* [Work to be completed]: A line belongs in the answer if it contains "中国工程院院士"; copy every such line from the entries below.

Stored data
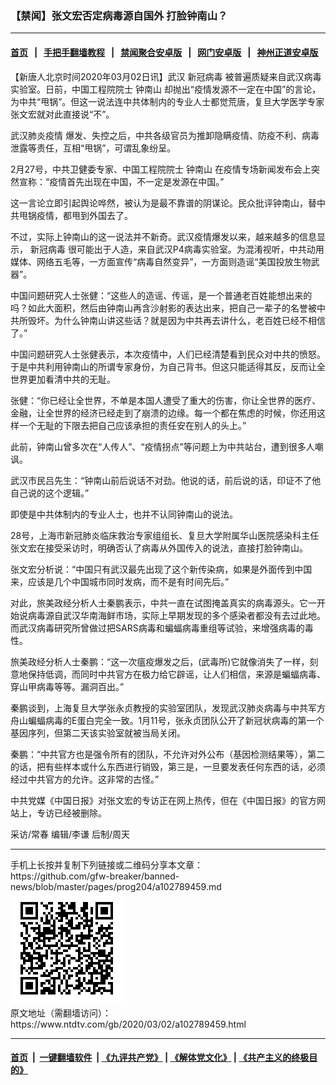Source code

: ### 【禁闻】张文宏否定病毒源自国外 打脸钟南山？
------------------------

#### [首页](https://github.com/gfw-breaker/banned-news/blob/master/README.md) &nbsp;&nbsp;|&nbsp;&nbsp; [手把手翻墙教程](https://github.com/gfw-breaker/guides/wiki) &nbsp;&nbsp;|&nbsp;&nbsp; [禁闻聚合安卓版](https://github.com/gfw-breaker/bn-android) &nbsp;&nbsp;|&nbsp;&nbsp; [网门安卓版](https://github.com/oGate2/oGate) &nbsp;&nbsp;|&nbsp;&nbsp; [神州正道安卓版](https://github.com/SzzdOgate/update) 



<div><div class="post_content" itemprop="articleBody">
 <p>
  【新唐人北京时间2020年03月02日讯】武汉
  <ok href="https://www.ntdtv.com/gb/新冠病毒.htm">
   新冠病毒
  </ok>
  被普遍质疑来自武汉病毒实验室。日前，中国工程院院士
  <ok href="https://www.ntdtv.com/gb/钟南山.htm">
   钟南山
  </ok>
  却抛出“疫情发源不一定在中国”的言论，为中共“甩锅”。但这一说法连中共体制内的专业人士都觉荒唐，复旦大学医学专家张文宏就对此直接说“不”。
 </p>
 <p>
  <ok href="https://www.ntdtv.com/gb/442749.htm">
   武汉肺炎疫情
  </ok>
  爆发、失控之后，中共各级官员为推卸隐瞒疫情、防疫不利、病毒泄露等责任，互相“甩锅”，可谓乱象纷呈。
 </p>
 <p>
  2月27号，中共卫健委专家、中国工程院院士
  <ok href="https://www.ntdtv.com/gb/钟南山.htm">
   钟南山
  </ok>
  在疫情专场新闻发布会上突然宣称：“疫情首先出现在中国，不一定是发源在中国。”
 </p>
 <p>
  这一言论立即引起舆论哗然，被认为是最不靠谱的阴谋论。民众批评钟南山，替中共甩锅疫情，都甩到外国去了。
 </p>
 <p>
  不过，实际上钟南山的这一说法并不新奇。武汉疫情爆发以来，越来越多的信息显示，
  <ok href="https://www.ntdtv.com/gb/新冠病毒.htm">
   新冠病毒
  </ok>
  很可能出于人造，来自武汉P4病毒实验室。为混淆视听，中共动用媒体、网络五毛等，一方面宣传“病毒自然变异”，一方面则造谣“美国投放生物武器”。
 </p>
 <p>
  中国问题研究人士张健：“这些人的造谣、传谣，是一个普通老百姓能想出来的吗？如此大面积，然后由钟南山再含沙射影的表达出来，把自己一辈子的名誉被中共所毁坏。为什么钟南山讲这些话？就是因为中共再去讲什么，老百姓已经不相信了。”
 </p>
 <p>
  中国问题研究人士张健表示，本次疫情中，人们已经清楚看到民众对中共的愤怒。于是中共利用钟南山的所谓专家身份，为自己背书。但这只能适得其反，反而让全世界更加看清中共的无耻。
 </p>
 <p>
  张健：“你已经让全世界，不单是本国人遭受了重大的伤害，你让全世界的医疗、金融，让全世界的经济已经走到了崩溃的边缘。每一个都在焦虑的时候，你还用这样一个无耻的下限去把自己应该承担的责任安在别人的头上。”
 </p>
 <p>
  此前，钟南山曾多次在“人传人”、“疫情拐点”等问题上为中共站台，遭到很多人嘲讽。
 </p>
 <p>
  武汉市民吕先生：“钟南山前后说话不对劲。他说的话，前后说的话，印证不了他自己说的这个逻辑。”
 </p>
 <p>
  即使是中共体制内的专业人士，也并不认同钟南山的说法。
 </p>
 <p>
  28号，上海市新冠肺炎临床救治专家组组长、复旦大学附属华山医院感染科主任张文宏在接受采访时，明确否认了病毒从外国传入的说法，直接打脸钟南山。
 </p>
 <p>
  张文宏分析说：“中国只有武汉最先出现了这个新传染病，如果是外面传到中国来，应该是几个中国城市同时发病，而不是有时间先后。”
 </p>
 <p>
  对此，旅美政经分析人士秦鹏表示，中共一直在试图掩盖真实的病毒源头。它一开始说病毒源自武汉华南海鲜市场，实际上早期发现的多个感染者都没有去过此地。而武汉病毒研究所曾做过把SARS病毒和蝙蝠病毒重组等试验，来增强病毒的毒性。
 </p>
 <p>
  旅美政经分析人士秦鹏：“这一次瘟疫爆发之后，(武毒所)它就像消失了一样，刻意地保持低调，而同时中共官方在极力给它辟谣，让人们相信，来源是蝙蝠病毒、穿山甲病毒等等。漏洞百出。”
 </p>
 <p>
  秦鹏谈到，上海复旦大学张永贞教授的实验室团队，发现武汉肺炎病毒与中共军方舟山蝙蝠病毒的E蛋白完全一致。1月11号，张永贞团队公开了新冠状病毒的第一个基因序列，但第二天该实验室就被当局关闭。
 </p>
 <p>
  秦鹏：“中共官方也是强令所有的团队，不允许对外公布（基因检测结果等），第二的话，把有些样本或什么东西进行销毁，第三是，一旦要发表任何东西的话，必须经过中共官方的允许。这非常的古怪。”
 </p>
 <p>
  中共党媒《中国日报》对张文宏的专访正在网上热传，但在《中国日报》的官方网站上，专访已经被删除。
 </p>
 <p>
  采访/常春 编辑/李谦 后制/周天
 </p>
 <div class="single_ad">
 </div>
</div>
</div>
<hr/>
手机上长按并复制下列链接或二维码分享本文章：<br/>
https://github.com/gfw-breaker/banned-news/blob/master/pages/prog204/a102789459.md <br/>
<a href='https://github.com/gfw-breaker/banned-news/blob/master/pages/prog204/a102789459.md'><img src='https://github.com/gfw-breaker/banned-news/blob/master/pages/prog204/a102789459.md.png'/></a> <br/>
原文地址（需翻墙访问）：https://www.ntdtv.com/gb/2020/03/02/a102789459.html


------------------------
#### [首页](https://github.com/gfw-breaker/banned-news/blob/master/README.md) &nbsp;|&nbsp; [一键翻墙软件](https://github.com/gfw-breaker/nogfw/blob/master/README.md) &nbsp;| [《九评共产党》](https://github.com/gfw-breaker/9ping.md/blob/master/README.md#九评之一评共产党是什么) | [《解体党文化》](https://github.com/gfw-breaker/jtdwh.md/blob/master/README.md) | [《共产主义的终极目的》](https://github.com/gfw-breaker/gczydzjmd.md/blob/master/README.md)


<img src='http://gfw-breaker.win/banned-news/pages/prog204/a102789459.md' width='0px' height='0px'/>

* [Task answer]:
  被普遍质疑来自武汉病毒实验室。日前，中国工程院院士
  2月27号，中共卫健委专家、中国工程院院士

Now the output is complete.